What good affiliate disclosure looks like
The legal floor varies by jurisdiction. The substantive standard derived from consumer-protection literature and regulator guidance has five elements:
**1. Prominence.** The disclosure should appear at the point of recommendation, not solely on a separate page accessed by footer link. A user reading a "best brokers" ranking should see the affiliate-relationship disclosure without leaving the ranking page.
**2. Specificity.** The disclosure should identify which entities the site earns commission from, in what form (per-deposit, per-trade, revenue-share, hybrid), and whether the commission level affects the ranking position. Generic "we may earn commission" language meets the legal floor but does not enable the user to evaluate the relationship.

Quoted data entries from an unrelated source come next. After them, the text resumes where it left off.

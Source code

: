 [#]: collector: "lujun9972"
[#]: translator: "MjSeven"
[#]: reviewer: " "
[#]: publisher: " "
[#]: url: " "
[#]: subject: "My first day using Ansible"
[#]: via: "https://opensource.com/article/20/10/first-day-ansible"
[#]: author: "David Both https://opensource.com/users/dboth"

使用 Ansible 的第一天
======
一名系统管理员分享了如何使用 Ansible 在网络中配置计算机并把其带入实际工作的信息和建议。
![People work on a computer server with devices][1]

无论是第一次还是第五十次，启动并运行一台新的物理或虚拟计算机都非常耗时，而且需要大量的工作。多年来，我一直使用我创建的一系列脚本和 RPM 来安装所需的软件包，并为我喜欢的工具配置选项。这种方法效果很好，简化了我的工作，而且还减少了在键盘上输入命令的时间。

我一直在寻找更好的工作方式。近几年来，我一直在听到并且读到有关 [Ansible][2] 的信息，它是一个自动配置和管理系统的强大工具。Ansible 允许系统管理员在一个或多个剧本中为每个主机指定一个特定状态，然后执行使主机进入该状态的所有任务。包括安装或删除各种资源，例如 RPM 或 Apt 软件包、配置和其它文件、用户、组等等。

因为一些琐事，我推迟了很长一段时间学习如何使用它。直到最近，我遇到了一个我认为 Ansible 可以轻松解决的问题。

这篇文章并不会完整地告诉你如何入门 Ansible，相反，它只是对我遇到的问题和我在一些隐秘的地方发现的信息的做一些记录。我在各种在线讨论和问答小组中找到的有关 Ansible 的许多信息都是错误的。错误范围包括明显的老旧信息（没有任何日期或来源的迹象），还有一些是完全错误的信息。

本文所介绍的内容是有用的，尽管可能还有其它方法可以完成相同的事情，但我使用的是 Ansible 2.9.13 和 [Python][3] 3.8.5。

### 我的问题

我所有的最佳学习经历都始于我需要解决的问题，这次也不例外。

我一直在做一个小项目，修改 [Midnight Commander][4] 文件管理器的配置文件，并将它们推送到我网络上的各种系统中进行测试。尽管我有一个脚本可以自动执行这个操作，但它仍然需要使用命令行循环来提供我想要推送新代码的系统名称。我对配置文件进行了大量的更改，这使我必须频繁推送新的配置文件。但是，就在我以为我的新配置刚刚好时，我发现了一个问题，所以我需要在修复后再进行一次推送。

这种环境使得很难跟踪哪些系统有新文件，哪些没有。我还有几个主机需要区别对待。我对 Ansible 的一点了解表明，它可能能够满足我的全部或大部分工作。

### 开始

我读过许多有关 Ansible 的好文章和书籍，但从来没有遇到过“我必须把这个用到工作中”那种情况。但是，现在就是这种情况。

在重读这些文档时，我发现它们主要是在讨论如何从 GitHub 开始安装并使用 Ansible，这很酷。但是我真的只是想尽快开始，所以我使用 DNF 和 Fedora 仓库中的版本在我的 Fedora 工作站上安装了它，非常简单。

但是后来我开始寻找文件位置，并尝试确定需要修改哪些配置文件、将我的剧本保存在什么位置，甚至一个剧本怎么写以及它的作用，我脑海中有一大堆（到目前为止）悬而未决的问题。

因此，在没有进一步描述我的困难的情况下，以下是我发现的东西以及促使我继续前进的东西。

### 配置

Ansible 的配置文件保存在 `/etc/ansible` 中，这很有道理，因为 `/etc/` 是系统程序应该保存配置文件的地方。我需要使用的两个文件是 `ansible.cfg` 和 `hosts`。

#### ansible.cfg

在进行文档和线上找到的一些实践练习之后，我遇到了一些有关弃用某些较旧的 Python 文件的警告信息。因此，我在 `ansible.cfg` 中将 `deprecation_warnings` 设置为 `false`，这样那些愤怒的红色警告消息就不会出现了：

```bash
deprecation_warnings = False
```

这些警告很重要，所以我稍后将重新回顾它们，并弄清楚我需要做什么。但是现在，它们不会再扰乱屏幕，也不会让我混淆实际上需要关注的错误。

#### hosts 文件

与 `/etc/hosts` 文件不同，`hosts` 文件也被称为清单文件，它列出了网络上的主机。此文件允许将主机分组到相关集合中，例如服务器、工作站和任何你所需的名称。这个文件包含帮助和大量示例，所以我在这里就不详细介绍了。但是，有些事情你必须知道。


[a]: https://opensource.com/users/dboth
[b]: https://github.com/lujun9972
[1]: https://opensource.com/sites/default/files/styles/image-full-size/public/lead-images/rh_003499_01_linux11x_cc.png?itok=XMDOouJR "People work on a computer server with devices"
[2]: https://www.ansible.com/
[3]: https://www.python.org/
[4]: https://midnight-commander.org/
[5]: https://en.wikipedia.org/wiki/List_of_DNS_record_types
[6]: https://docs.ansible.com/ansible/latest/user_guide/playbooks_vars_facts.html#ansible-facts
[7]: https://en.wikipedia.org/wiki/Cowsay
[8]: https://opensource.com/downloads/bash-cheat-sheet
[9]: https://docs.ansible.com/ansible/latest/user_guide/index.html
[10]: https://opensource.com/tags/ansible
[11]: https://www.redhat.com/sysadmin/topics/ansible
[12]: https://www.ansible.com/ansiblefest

**3. Independence statement.** The disclosure should make clear whether the site's editorial assessment is independent of the commercial relationship, and if so, how that independence is operationally maintained. The statement is meaningful only if the operational maintenance is real.
**4. Methodology link.** The disclosure should link to the underlying ranking methodology so the user can evaluate the assessment criteria independently of the commercial arrangement.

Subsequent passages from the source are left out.